Directions >> Line by line, check the data for the string "feedback" and state how many lines have it, nothing more.
##############################
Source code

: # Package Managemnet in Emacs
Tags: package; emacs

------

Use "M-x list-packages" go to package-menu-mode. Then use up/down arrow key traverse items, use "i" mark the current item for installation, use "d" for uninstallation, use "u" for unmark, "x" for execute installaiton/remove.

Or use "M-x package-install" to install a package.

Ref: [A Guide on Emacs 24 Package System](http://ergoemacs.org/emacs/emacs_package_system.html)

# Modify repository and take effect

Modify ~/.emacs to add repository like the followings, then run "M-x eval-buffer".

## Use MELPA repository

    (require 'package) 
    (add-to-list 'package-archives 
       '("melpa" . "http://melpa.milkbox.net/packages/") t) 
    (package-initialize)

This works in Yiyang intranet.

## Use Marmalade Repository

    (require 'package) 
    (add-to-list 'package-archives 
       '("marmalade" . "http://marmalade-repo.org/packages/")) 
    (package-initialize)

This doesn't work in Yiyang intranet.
##############################
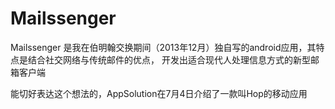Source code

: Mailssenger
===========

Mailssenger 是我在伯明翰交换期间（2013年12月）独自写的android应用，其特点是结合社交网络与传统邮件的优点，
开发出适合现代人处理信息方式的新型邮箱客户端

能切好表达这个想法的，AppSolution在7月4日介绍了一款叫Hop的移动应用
##############################
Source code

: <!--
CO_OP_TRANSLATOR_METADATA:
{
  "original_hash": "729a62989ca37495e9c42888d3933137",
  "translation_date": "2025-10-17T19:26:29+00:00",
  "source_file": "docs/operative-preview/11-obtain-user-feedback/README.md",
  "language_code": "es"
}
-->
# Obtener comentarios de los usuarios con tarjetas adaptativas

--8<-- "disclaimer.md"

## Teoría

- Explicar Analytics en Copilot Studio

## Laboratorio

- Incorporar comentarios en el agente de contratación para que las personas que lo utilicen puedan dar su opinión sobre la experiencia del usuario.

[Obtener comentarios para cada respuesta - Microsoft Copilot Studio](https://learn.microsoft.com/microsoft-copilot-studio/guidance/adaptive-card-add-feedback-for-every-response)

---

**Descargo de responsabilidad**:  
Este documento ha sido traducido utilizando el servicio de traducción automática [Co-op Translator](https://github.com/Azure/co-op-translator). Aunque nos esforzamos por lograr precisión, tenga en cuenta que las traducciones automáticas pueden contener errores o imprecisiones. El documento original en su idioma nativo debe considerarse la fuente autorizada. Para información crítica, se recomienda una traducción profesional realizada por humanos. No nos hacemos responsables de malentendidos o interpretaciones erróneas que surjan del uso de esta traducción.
##############################
Result below >> 2